= Beginning of Section =

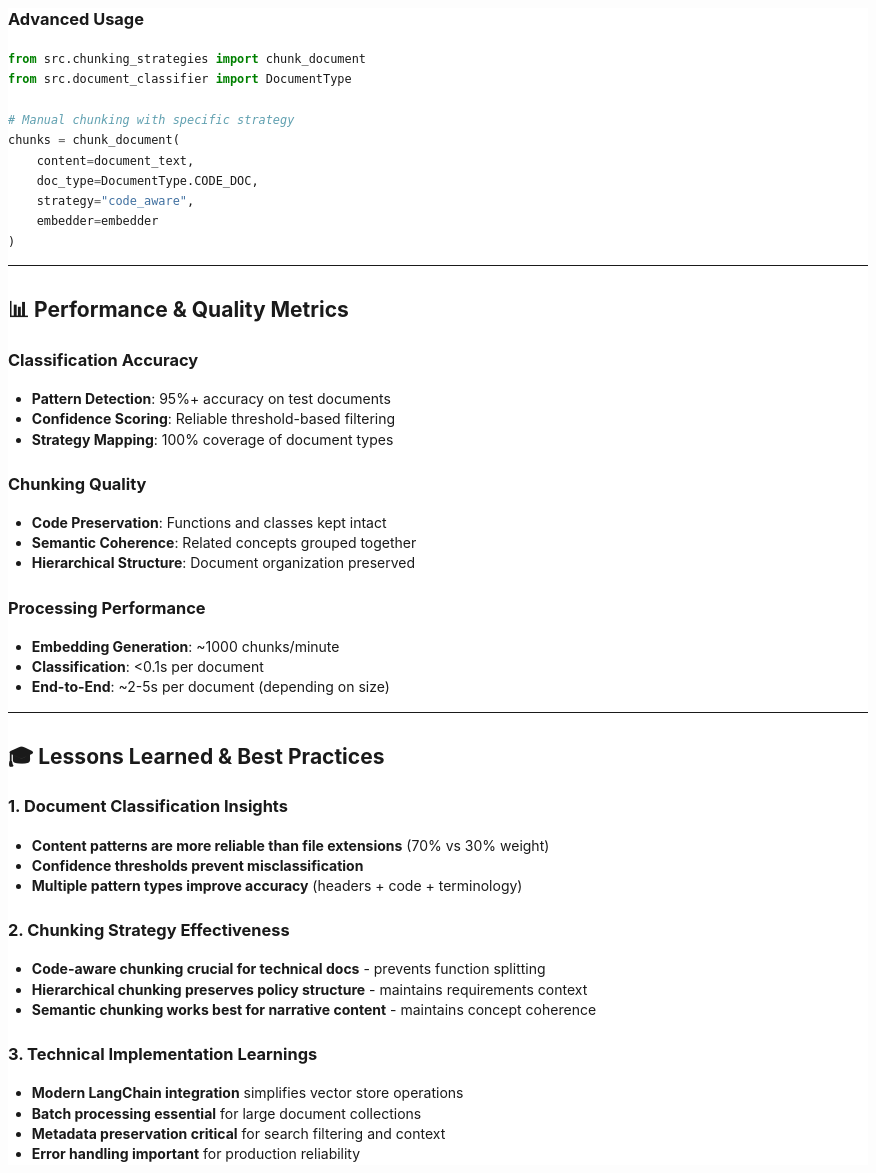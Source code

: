 ### **Advanced Usage**
```python
from src.chunking_strategies import chunk_document
from src.document_classifier import DocumentType

# Manual chunking with specific strategy
chunks = chunk_document(
    content=document_text,
    doc_type=DocumentType.CODE_DOC,
    strategy="code_aware",
    embedder=embedder
)
```

---

## 📊 **Performance & Quality Metrics**

### **Classification Accuracy**
- **Pattern Detection**: 95%+ accuracy on test documents
- **Confidence Scoring**: Reliable threshold-based filtering
- **Strategy Mapping**: 100% coverage of document types

### **Chunking Quality**
- **Code Preservation**: Functions and classes kept intact
- **Semantic Coherence**: Related concepts grouped together
- **Hierarchical Structure**: Document organization preserved

### **Processing Performance**
- **Embedding Generation**: ~1000 chunks/minute
- **Classification**: <0.1s per document
- **End-to-End**: ~2-5s per document (depending on size)

---

## 🎓 **Lessons Learned & Best Practices**

### **1. Document Classification Insights**
- **Content patterns are more reliable than file extensions** (70% vs 30% weight)
- **Confidence thresholds prevent misclassification** 
- **Multiple pattern types improve accuracy** (headers + code + terminology)

### **2. Chunking Strategy Effectiveness**
- **Code-aware chunking crucial for technical docs** - prevents function splitting
- **Hierarchical chunking preserves policy structure** - maintains requirements context  
- **Semantic chunking works best for narrative content** - maintains concept coherence

### **3. Technical Implementation Learnings**
- **Modern LangChain integration** simplifies vector store operations
- **Batch processing essential** for large document collections
- **Metadata preservation critical** for search filtering and context
- **Error handling important** for production reliability
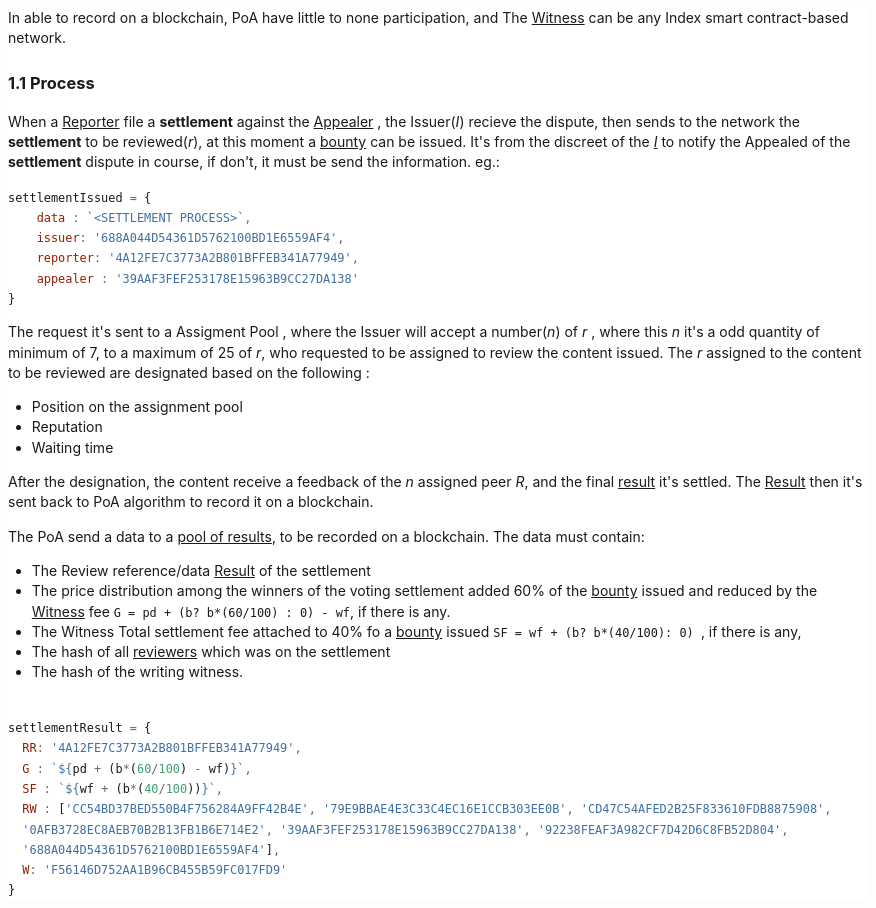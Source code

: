 


In able to record on a blockchain, PoA have little to none participation, and  The [Witness](#Witness) can be any Index
smart contract-based network.

### 1.1 Process

When a [Reporter](#Reporter) file a **settlement** against the [Appealer](#35-appealer) , the Issuer(_I_) recieve the dispute, then sends to the 
network the **settlement** to be reviewed(_r_), at this moment a [bounty](#Bounty) can be issued. It's from the discreet 
of the [_I_](#31-issuer) to notify the Appealed of the **settlement** dispute in course, if don't, 
it must be send the information.
eg.: 
```javascript
settlementIssued = {
    data : `<SETTLEMENT PROCESS>`,
    issuer: '688A044D54361D5762100BD1E6559AF4',
    reporter: '4A12FE7C3773A2B801BFFEB341A77949',
    appealer : '39AAF3FEF253178E15963B9CC27DA138'
}
```
The request it's sent to a Assigment Pool , where the Issuer will accept a number(_n_) of _r_ , where this _n_ it's a odd quantity of minimum of 7, to a maximum of 25 of _r_, 
who requested to be assigned to review the content issued. The _r_ assigned to the content to be reviewed are 
designated based on the following :

- Position on the assignment pool
- Reputation
- Waiting time

After the designation, the content receive a feedback of the _n_ assigned peer _R_, and the final [result](#Result) it's settled.
 The [Result](#Result) then it's sent back to PoA algorithm to record it on a blockchain. 

The PoA send a data to a [pool of results](#pool-of-results), to be recorded on a blockchain. The data must contain: 
- The Review reference/data [Result](#Result) of the settlement 
- The price distribution among the winners of the voting settlement added 60% of the [bounty](#Bounty) issued and 
reduced by the [Witness](#Witness) fee `G = pd + (b? b*(60/100) : 0) - wf`, if there is any.
- The Witness Total settlement fee attached to 40% fo a [bounty](#Bounty) issued `SF = wf + (b? b*(40/100): 0) `, if there is any, 
- The hash of all [reviewers](#33-Reviewer) which was on the settlement 
- The hash of the writing witness.

```javascript

settlementResult = {
  RR: '4A12FE7C3773A2B801BFFEB341A77949',
  G : `${pd + (b*(60/100) - wf)}`,
  SF : `${wf + (b*(40/100))}`,
  RW : ['CC54BD37BED550B4F756284A9FF42B4E', '79E9BBAE4E3C33C4EC16E1CCB303EE0B', 'CD47C54AFED2B25F833610FDB8875908', 
  '0AFB3728EC8AEB70B2B13FB1B6E714E2', '39AAF3FEF253178E15963B9CC27DA138', '92238FEAF3A982CF7D42D6C8FB52D804', 
  '688A044D54361D5762100BD1E6559AF4'],
  W: 'F56146D752AA1B96CB455B59FC017FD9'
}

```
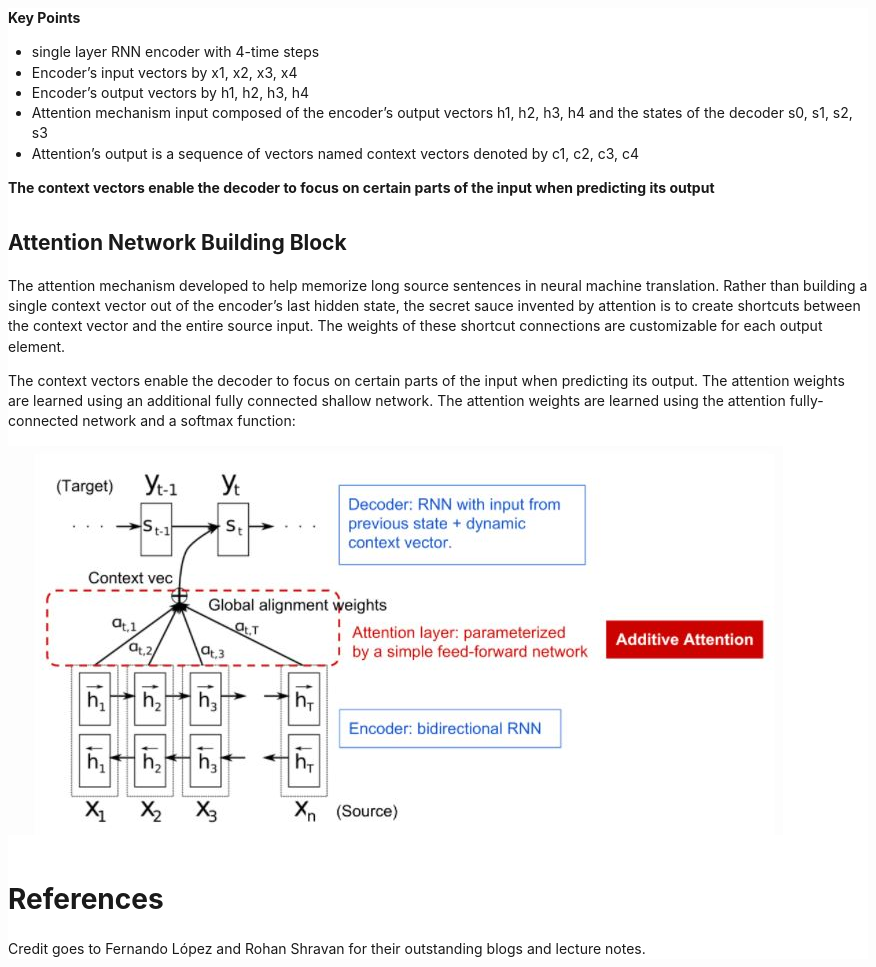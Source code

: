 **Key Points**

- single layer RNN encoder with 4-time steps
- Encoder’s input vectors by x1, x2, x3, x4 
- Encoder’s output vectors by h1, h2, h3, h4
- Attention mechanism input composed of the encoder’s output vectors h1, h2, h3, h4 and the states of the decoder s0, s1, s2, s3
-  Attention’s output is a sequence of vectors named context vectors denoted by c1, c2, c3, c4

**The context vectors enable the decoder to focus on certain parts of the input when predicting its output**



## Attention Network Building Block

The attention mechanism developed to help memorize long source sentences in neural machine translation. Rather than building a single context vector out of the encoder’s last hidden state, the secret sauce invented by attention is to create shortcuts between the context vector and the entire source input. The weights of these shortcut connections are customizable for each output element.

The context vectors enable the decoder to focus on certain parts of the input when predicting its output. The attention weights are learned using an additional fully connected shallow network. The attention weights are learned using the attention fully-connected network and a softmax function:

![img](https://github.com/amitkml/END-NLP-Projects/blob/main/GRU-AttentionNetwork-Basic/resources/Attention_Network.JPG?raw=true)



# References

Credit goes to Fernando López and Rohan Shravan for their outstanding blogs and lecture notes.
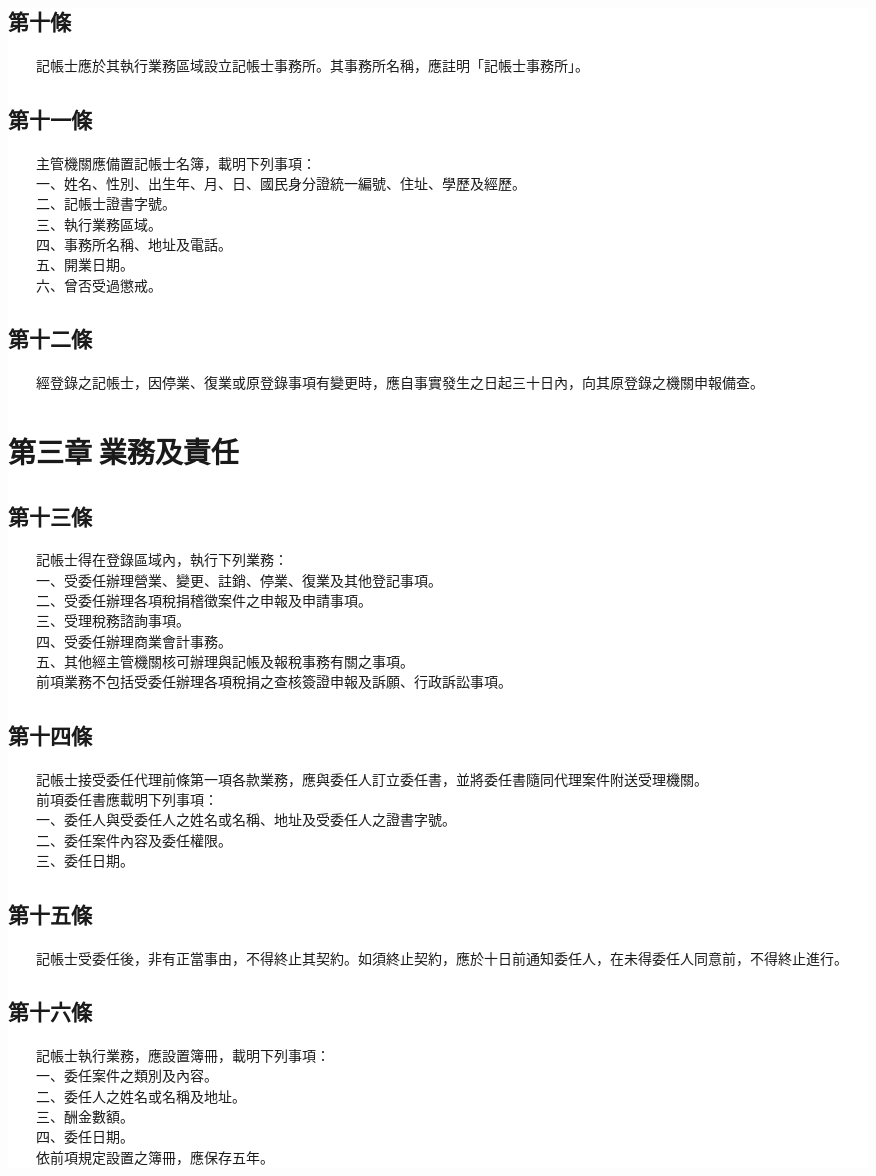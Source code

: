 
第十條 
-------
　　記帳士應於其執行業務區域設立記帳士事務所。其事務所名稱，應註明「記帳士事務所」。  


第十一條 
---------
　　主管機關應備置記帳士名簿，載明下列事項：  
　　一、姓名、性別、出生年、月、日、國民身分證統一編號、住址、學歷及經歷。  
　　二、記帳士證書字號。  
　　三、執行業務區域。  
　　四、事務所名稱、地址及電話。  
　　五、開業日期。  
　　六、曾否受過懲戒。  


第十二條 
---------
　　經登錄之記帳士，因停業、復業或原登錄事項有變更時，應自事實發生之日起三十日內，向其原登錄之機關申報備查。  


第三章  業務及責任
==================
第十三條 
---------
　　記帳士得在登錄區域內，執行下列業務：  
　　一、受委任辦理營業、變更、註銷、停業、復業及其他登記事項。  
　　二、受委任辦理各項稅捐稽徵案件之申報及申請事項。  
　　三、受理稅務諮詢事項。  
　　四、受委任辦理商業會計事務。  
　　五、其他經主管機關核可辦理與記帳及報稅事務有關之事項。  
　　前項業務不包括受委任辦理各項稅捐之查核簽證申報及訴願、行政訴訟事項。  


第十四條 
---------
　　記帳士接受委任代理前條第一項各款業務，應與委任人訂立委任書，並將委任書隨同代理案件附送受理機關。  
　　前項委任書應載明下列事項：  
　　一、委任人與受委任人之姓名或名稱、地址及受委任人之證書字號。  
　　二、委任案件內容及委任權限。  
　　三、委任日期。  


第十五條 
---------
　　記帳士受委任後，非有正當事由，不得終止其契約。如須終止契約，應於十日前通知委任人，在未得委任人同意前，不得終止進行。  


第十六條 
---------
　　記帳士執行業務，應設置簿冊，載明下列事項：  
　　一、委任案件之類別及內容。  
　　二、委任人之姓名或名稱及地址。  
　　三、酬金數額。  
　　四、委任日期。  
　　依前項規定設置之簿冊，應保存五年。  
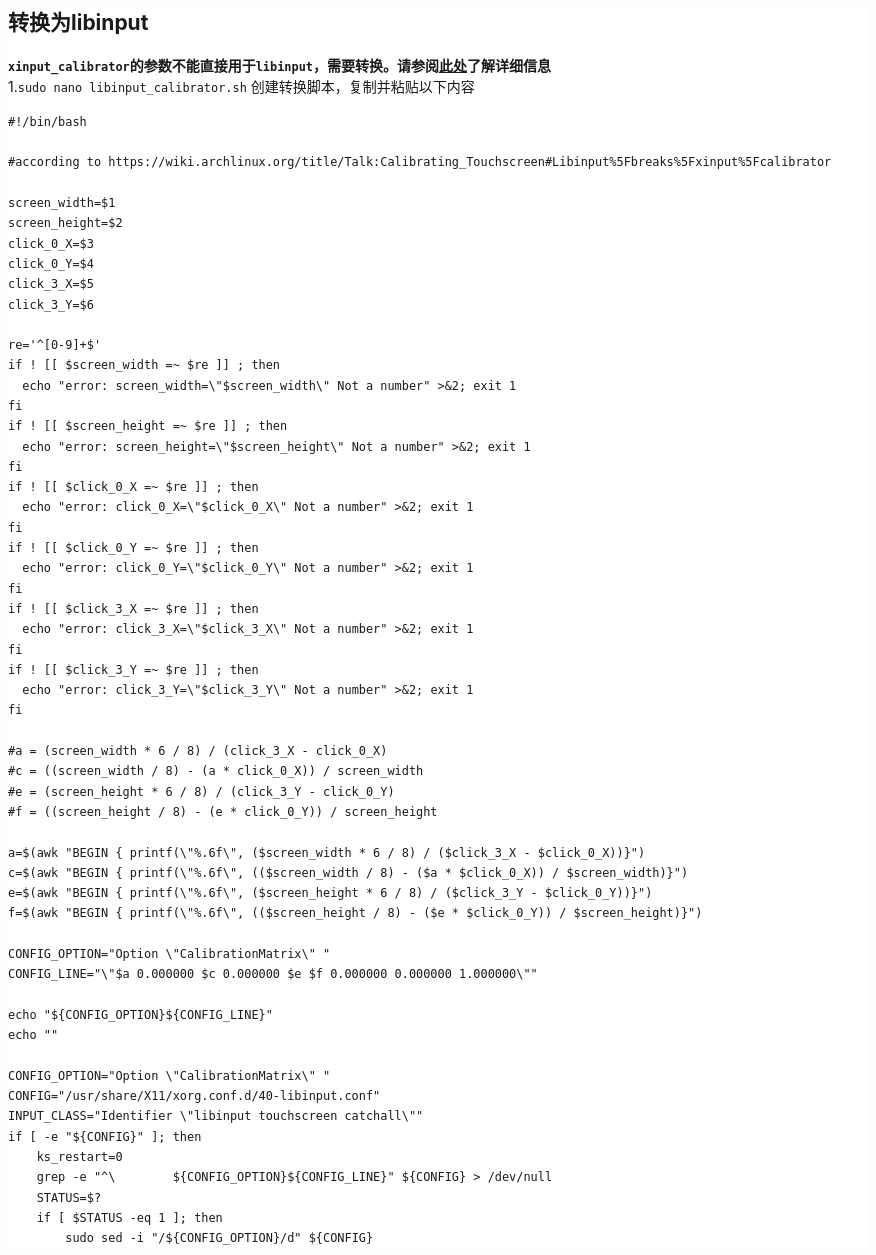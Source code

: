 ## **转换为libinput**

__`xinput_calibrator`的参数不能直接用于`libinput`，需要转换。请参阅[此处](https://wiki.archlinux.org/title/Talk:Calibrating_Touchscreen#Libinput%5Fbreaks%5Fxinput%5Fcalibrator)了解详细信息__</br>
1.`sudo nano libinput_calibrator.sh` 创建转换脚本，复制并粘贴以下内容</br>

```
#!/bin/bash

#according to https://wiki.archlinux.org/title/Talk:Calibrating_Touchscreen#Libinput%5Fbreaks%5Fxinput%5Fcalibrator

screen_width=$1
screen_height=$2
click_0_X=$3
click_0_Y=$4
click_3_X=$5
click_3_Y=$6

re='^[0-9]+$'
if ! [[ $screen_width =~ $re ]] ; then
  echo "error: screen_width=\"$screen_width\" Not a number" >&2; exit 1
fi
if ! [[ $screen_height =~ $re ]] ; then
  echo "error: screen_height=\"$screen_height\" Not a number" >&2; exit 1
fi
if ! [[ $click_0_X =~ $re ]] ; then
  echo "error: click_0_X=\"$click_0_X\" Not a number" >&2; exit 1
fi
if ! [[ $click_0_Y =~ $re ]] ; then
  echo "error: click_0_Y=\"$click_0_Y\" Not a number" >&2; exit 1
fi
if ! [[ $click_3_X =~ $re ]] ; then
  echo "error: click_3_X=\"$click_3_X\" Not a number" >&2; exit 1
fi
if ! [[ $click_3_Y =~ $re ]] ; then
  echo "error: click_3_Y=\"$click_3_Y\" Not a number" >&2; exit 1
fi

#a = (screen_width * 6 / 8) / (click_3_X - click_0_X)
#c = ((screen_width / 8) - (a * click_0_X)) / screen_width
#e = (screen_height * 6 / 8) / (click_3_Y - click_0_Y)
#f = ((screen_height / 8) - (e * click_0_Y)) / screen_height

a=$(awk "BEGIN { printf(\"%.6f\", ($screen_width * 6 / 8) / ($click_3_X - $click_0_X))}")
c=$(awk "BEGIN { printf(\"%.6f\", (($screen_width / 8) - ($a * $click_0_X)) / $screen_width)}")
e=$(awk "BEGIN { printf(\"%.6f\", ($screen_height * 6 / 8) / ($click_3_Y - $click_0_Y))}")
f=$(awk "BEGIN { printf(\"%.6f\", (($screen_height / 8) - ($e * $click_0_Y)) / $screen_height)}")

CONFIG_OPTION="Option \"CalibrationMatrix\" "
CONFIG_LINE="\"$a 0.000000 $c 0.000000 $e $f 0.000000 0.000000 1.000000\""

echo "${CONFIG_OPTION}${CONFIG_LINE}"
echo ""

CONFIG_OPTION="Option \"CalibrationMatrix\" "
CONFIG="/usr/share/X11/xorg.conf.d/40-libinput.conf"
INPUT_CLASS="Identifier \"libinput touchscreen catchall\""
if [ -e "${CONFIG}" ]; then
    ks_restart=0
    grep -e "^\        ${CONFIG_OPTION}${CONFIG_LINE}" ${CONFIG} > /dev/null
    STATUS=$?
    if [ $STATUS -eq 1 ]; then
        sudo sed -i "/${CONFIG_OPTION}/d" ${CONFIG}
```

= End of Section =

What you will do: Above are the records. Copy the lines beginning at the one that has "## 📊 **Performance & Quality Metrics**" and ending with the one that has "- **Semantic Coherence**: Related", unchanged.

Output of the exercise:
## 📊 **Performance & Quality Metrics**

### **Classification Accuracy**
- **Pattern Detection**: 95%+ accuracy on test documents
- **Confidence Scoring**: Reliable threshold-based filtering
- **Strategy Mapping**: 100% coverage of document types

### **Chunking Quality**
- **Code Preservation**: Functions and classes kept intact
- **Semantic Coherence**: Related concepts grouped together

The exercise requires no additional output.